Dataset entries
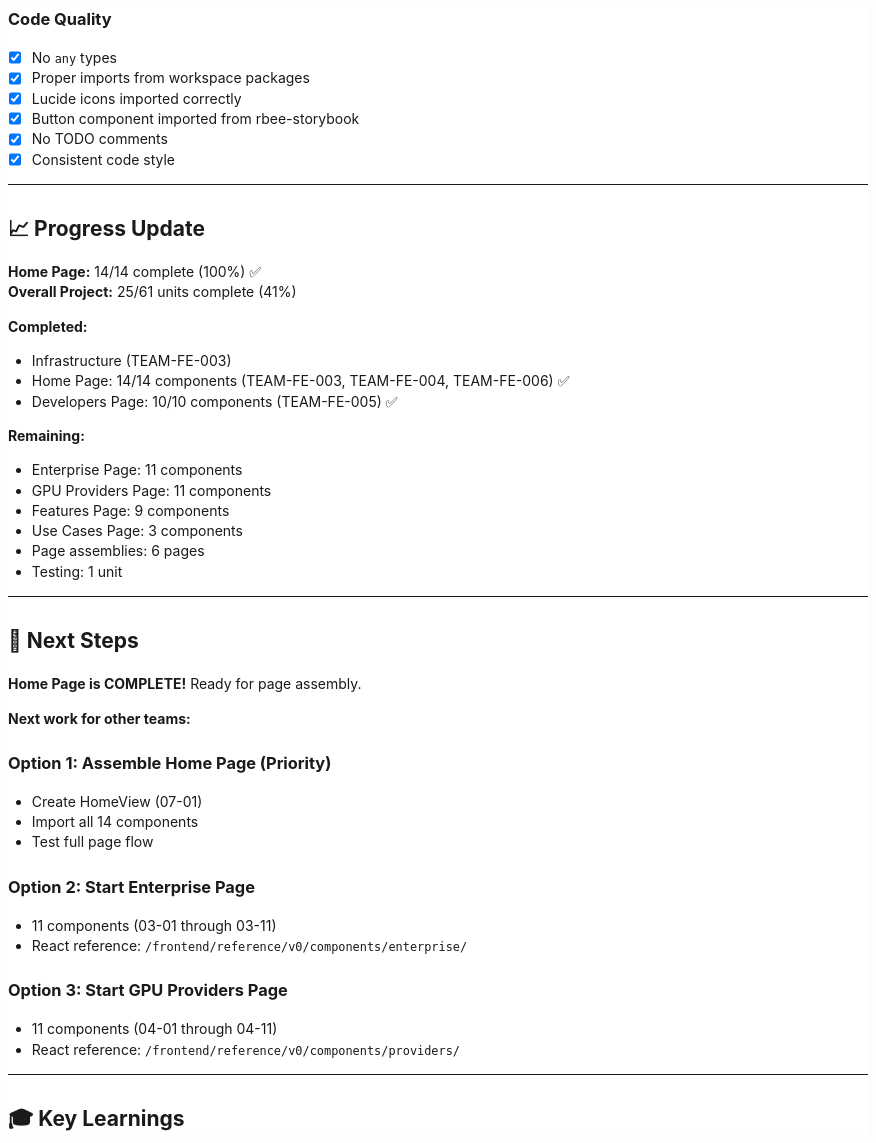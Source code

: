 ### Code Quality
- [x] No `any` types
- [x] Proper imports from workspace packages
- [x] Lucide icons imported correctly
- [x] Button component imported from rbee-storybook
- [x] No TODO comments
- [x] Consistent code style

---

## 📈 Progress Update

**Home Page:** 14/14 complete (100%) ✅  
**Overall Project:** 25/61 units complete (41%)

**Completed:**
- Infrastructure (TEAM-FE-003)
- Home Page: 14/14 components (TEAM-FE-003, TEAM-FE-004, TEAM-FE-006) ✅
- Developers Page: 10/10 components (TEAM-FE-005) ✅

**Remaining:**
- Enterprise Page: 11 components
- GPU Providers Page: 11 components
- Features Page: 9 components
- Use Cases Page: 3 components
- Page assemblies: 6 pages
- Testing: 1 unit

---

## 🚀 Next Steps

**Home Page is COMPLETE!** Ready for page assembly.

**Next work for other teams:**

### Option 1: Assemble Home Page (Priority)
- Create HomeView (07-01)
- Import all 14 components
- Test full page flow

### Option 2: Start Enterprise Page
- 11 components (03-01 through 03-11)
- React reference: `/frontend/reference/v0/components/enterprise/`

### Option 3: Start GPU Providers Page
- 11 components (04-01 through 04-11)
- React reference: `/frontend/reference/v0/components/providers/`

---

## 🎓 Key Learnings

§ TASK REQUIREMENTS
Keep only the lines from the line with "- [x] No TODO comments" to the end of the records above, and repeat them exactly.

§ EXERCISE OUTPUT
- [x] No TODO comments
- [x] Consistent code style

---

## 📈 Progress Update

**Home Page:** 14/14 complete (100%) ✅  
**Overall Project:** 25/61 units complete (41%)

**Completed:**
- Infrastructure (TEAM-FE-003)
- Home Page: 14/14 components (TEAM-FE-003, TEAM-FE-004, TEAM-FE-006) ✅
- Developers Page: 10/10 components (TEAM-FE-005) ✅

**Remaining:**
- Enterprise Page: 11 components
- GPU Providers Page: 11 components
- Features Page: 9 components
- Use Cases Page: 3 components
- Page assemblies: 6 pages
- Testing: 1 unit

---

## 🚀 Next Steps

**Home Page is COMPLETE!** Ready for page assembly.

**Next work for other teams:**

### Option 1: Assemble Home Page (Priority)
- Create HomeView (07-01)
- Import all 14 components
- Test full page flow

### Option 2: Start Enterprise Page
- 11 components (03-01 through 03-11)
- React reference: `/frontend/reference/v0/components/enterprise/`

### Option 3: Start GPU Providers Page
- 11 components (04-01 through 04-11)
- React reference: `/frontend/reference/v0/components/providers/`

---

## 🎓 Key Learnings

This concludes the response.